South African tax revenue tanks

 ·21 Feb 2024

With weak performance by South Africa’s economy resulting in a sharp deterioration in tax revenue collection for 2023/24, government has proposed tax measures to alleviate immediate fiscal pressure and support faster debt stabilisation.

Delivering the 2024 National Budget Speech, the last Budget Speech of the sixth administration, Finance Minister Enoch Godongwana said at R1.73 trillion, tax revenue for 2023/24 is R56.1 billion lower than estimated in the 2023 Budget.

“The shortfall is largely due to the decline in corporate profits and revenue from taxes on mining.
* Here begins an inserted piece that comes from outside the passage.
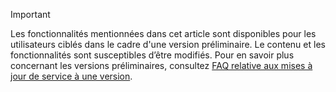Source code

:> [!IMPORTANT]
> Les fonctionnalités mentionnées dans cet article sont disponibles pour les utilisateurs ciblés dans le cadre d'une version préliminaire. Le contenu et les fonctionnalités sont susceptibles d’être modifiés. Pour en savoir plus concernant les versions préliminaires, consultez [FAQ relative aux mises à jour de service à une version](https://docs.microsoft.com/dynamics365/unified-operations/fin-and-ops/get-started/one-version).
Over the medium term, revenue projections are R45.6 billion higher than the 2023 MTBPS estimates, which increased personal income tax and additional medium term revenue proposals. 
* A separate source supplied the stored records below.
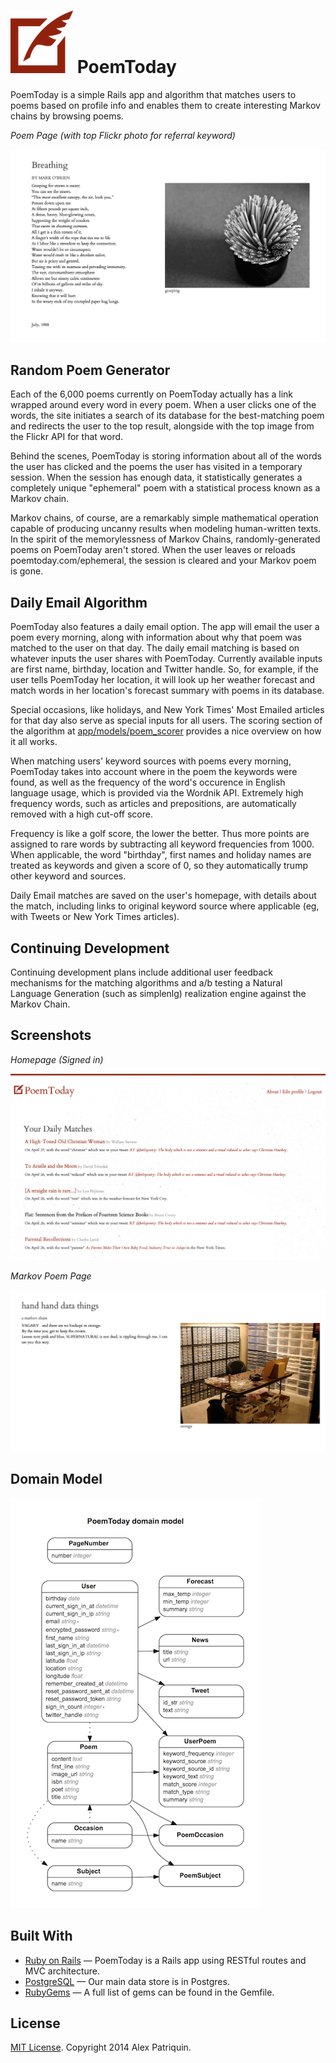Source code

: 
# [![](/app/assets/images/logo_small.png "PoemToday logo")](http://poemtoday.com/) PoemToday
PoemToday is a simple Rails app and algorithm that matches users to poems based on profile info and enables them to create interesting Markov chains by browsing poems.

*Poem Page (with top Flickr photo for referral keyword)*

![](/public/assets/poem_with_flickr_kw.png "Poem Page")

## Random Poem Generator
Each of the 6,000 poems currently on PoemToday actually has a link wrapped around every word in every poem. When a user clicks one of the words, the site initiates a search of its database for the best-matching poem and redirects the user to the top result, alongside with the top image from the Flickr API for that word.

Behind the scenes, PoemToday is storing information about all of the words the user has clicked and the poems the user has visited in a temporary session. When the session has enough data, it statistically generates a completely unique "ephemeral" poem with a statistical process known as a Markov chain.

Markov chains, of course, are a remarkably simple mathematical operation capable of producing uncanny results when modeling human-written texts. In the spirit of the memorylessness of Markov Chains, randomly-generated poems on PoemToday aren't stored. When the user leaves or reloads poemtoday.com/ephemeral, the session is cleared and your Markov poem is gone.

## Daily Email Algorithm
PoemToday also features a daily email option. The app will email the user a poem every morning, along with information about why that poem was matched to the user on that day. The daily email matching is based on whatever inputs the user shares with PoemToday. Currently available inputs are first name, birthday, location and Twitter handle. So, for example, if the user tells PoemToday her location, it will look up her weather forecast and match words in her location's forecast summary with poems in its database.

Special occasions, like holidays, and New York Times' Most Emailed articles for that day also serve as special inputs for all users. The scoring section of the algorithm at [app/models/poem_scorer](app/models/poem_scorer.rb) provides a nice overview on how it all works.

When matching users' keyword sources with poems every morning, PoemToday takes into account where in the poem the keywords were found, as well as the frequency of the word's occurence in English language usage, which is provided via the Wordnik API. Extremely high frequency words, such as articles and prepositions, are automatically removed with a high cut-off score. 

Frequency is like a golf score, the lower the better. Thus more points are assigned to rare words by subtracting all keyword frequencies from 1000. When applicable, the word "birthday", first names and holiday names are treated as keywords and given a score of 0, so they automatically trump other keyword and sources.

Daily Email matches are saved on the user's homepage, with details about the match, including links to original keyword source where applicable (eg, with Tweets or New York Times articles).

## Continuing Development
Continuing development plans include additional user feedback mechanisms for the matching algorithms and a/b testing a Natural Language Generation (such as simplenlg) realization engine against the Markov Chain.

## Screenshots
*Homepage (Signed in)*

![](/public/assets/homepage_signed_in.png "Homepage (signed in)")

*Markov Poem Page*

![](/public/assets/markov_storage.png "Markov Poem Page")

## Domain Model
![](/public/assets/erd.png "Database Schema")

## Built With
- [Ruby on Rails](https://github.com/rails/rails) &mdash; PoemToday
 is a Rails app using RESTful routes and MVC architecture.
- [PostgreSQL](http://www.postgresql.org/) &mdash; Our main data store is in Postgres.
- [RubyGems](https://github.com/AlexPatriquin/BitcoinMessenger/blob/master/Gemfile) &mdash; A full list of gems can be found in the Gemfile.

## License
[MIT License](/mit-license). Copyright 2014 Alex Patriquin.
“This budget contains tax measures that will raise R15 billion in 2024/25 to alleviate immediate fiscal pressure and support faster debt stabilisation. Revenue is mostly raised through personal income tax by not adjusting the tax brackets, rebates and medical tax credit for inflation,” the Minister said.
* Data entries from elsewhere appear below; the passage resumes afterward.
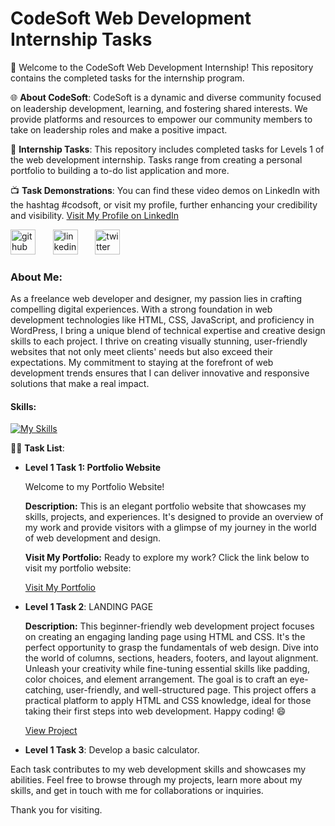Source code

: 
# CodeSoft Web Development Internship Tasks

🚀 Welcome to the CodeSoft Web Development Internship! This repository contains the completed tasks for the internship program. 

🌐 **About CodeSoft**:
CodeSoft is a dynamic and diverse community focused on leadership development, learning, and fostering shared interests. We provide platforms and resources to empower our community members to take on leadership roles and make a positive impact.

📝 **Internship Tasks**:
This repository includes completed tasks for Levels 1 of the web development internship. Tasks range from creating a personal portfolio to building a to-do list application and more.

📺 **Task Demonstrations**:
You can find these video demos on LinkedIn with the hashtag #codsoft, or visit my profile, further enhancing your credibility and visibility.
  [Visit My Profile on LinkedIn ](https://www.linkedin.com/in/anupr0y/)
  
[<img src='https://cdn.jsdelivr.net/npm/simple-icons@3.0.1/icons/github.svg' alt='github' height='40'>](https://github.com/@anupr0y) &nbsp; &nbsp; &nbsp; [<img src='https://cdn.jsdelivr.net/npm/simple-icons@3.0.1/icons/linkedin.svg' alt='linkedin' height='40'>](https://www.linkedin.com/in/@anupr0y/)  &nbsp; &nbsp; &nbsp; [<img src='https://cdn.jsdelivr.net/npm/simple-icons@3.0.1/icons/twitter.svg' alt='twitter' height='40'>](https://twitter.com/@anupr0y)   &nbsp; &nbsp; &nbsp;


### About Me: 

As a freelance web developer and designer, my passion lies in crafting compelling digital experiences. With a strong foundation in web development technologies like HTML, CSS, JavaScript, and proficiency in WordPress, I bring a unique blend of technical expertise and creative design skills to each project. I thrive on creating visually stunning, user-friendly websites that not only meet clients' needs but also exceed their expectations. My commitment to staying at the forefront of web development trends ensures that I can deliver innovative and responsive solutions that make a real impact.

#### Skills: 
[![My Skills](https://skillicons.dev/icons?i=wordpress,html,css,javascript,react,php,tailwind,figma,photoshop&theme,photoshop=light)](https://skillicons.dev)








👨‍💻 **Task List**:
- **Level 1 Task 1: Portfolio Website**
  
  Welcome to my Portfolio Website!
  
  **Description:**
  This is an elegant portfolio website that showcases my skills, projects, and experiences. It's designed to provide an overview of my work and provide visitors with a glimpse of my journey in the world of web development and design.
 

  **Visit My Portfolio:**
  Ready to explore my work? Click the link below to visit my portfolio website:

  [Visit My Portfolio](https://anupr0y.github.io/CODSOFT/Task%201/Index.html)


- **Level 1 Task 2**: LANDING PAGE
  
   **Description:**
This beginner-friendly web development project focuses on creating an engaging landing page using HTML and CSS. It's the perfect opportunity to grasp the fundamentals of web design. Dive into the world of columns, sections, headers, footers, and layout alignment. Unleash your creativity while fine-tuning essential skills like padding, color choices, and element arrangement. The goal is to craft an eye-catching, user-friendly, and well-structured page. This project offers a practical platform to apply HTML and CSS knowledge, ideal for those taking their first steps into web development. Happy coding! 😄

    [View Project](https://anupr0y.github.io/CODSOFT/Task%202/index.html)
  
- **Level 1 Task 3**: Develop a basic calculator.

Each task contributes to my web development skills and showcases my abilities. 
Feel free to browse through my projects, learn more about my skills, and get in touch with me for collaborations or inquiries.

  Thank you for visiting.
For alcohol products excise duties, above-inflation increases of between 6.7% and 7.2% for 2024/25 are proposed. This means:  

  • A can of beer increases by 14 cents; 
  • A can of a cider and alcoholic fruit beverage goes up by 14 cents; 
  • A bottle of wine will cost an extra 28 cents;   
  • A bottle of fortified wine will cost an extra 47 cents; 
  • A bottle of sparkling wine will cost an extra 89 cents; and
  • A bottle of spirits, including whisky, gin or vodka, increases by R5.53. 

National Treasury also proposed to increase tobacco excise duties by 4.7% for cigarettes and cigarette tobacco, and by 8.2% for pipe tobacco and cigars.

This translates to: 

  • A R9.51 cents increase for cigars;
  • A 97 cents increase to a pack of cigarettes; and 
  • An extra 57 cents for a pipe of tobacco.

In addition, the Minister tabled an increase of the excise duty on electronic nicotine and non-nicotine delivery systems, known as vapes, to R3.04 per millilitre. 

“On environmental taxes, the carbon tax increased from R159 to R190 per tonne of carbon dioxide equivalent as of 1 January 2024.  The carbon fuel levy will increase to 11 cents per litre for petrol and 14 cents per litre for diesel effective from 3 April 2024. 

“A discussion paper outlining proposals for the second phase of the carbon tax will be published for public comment later in the year. Madam Speaker, we are mindful of the already high cost of living and the impact fuel prices have on food and transport costs. 

“In this regard, we are proposing no increases to the general fuel levy for 2024/25. This will result in tax relief of around R4 billion. This is money back in the pockets of consumers,” the Minister said.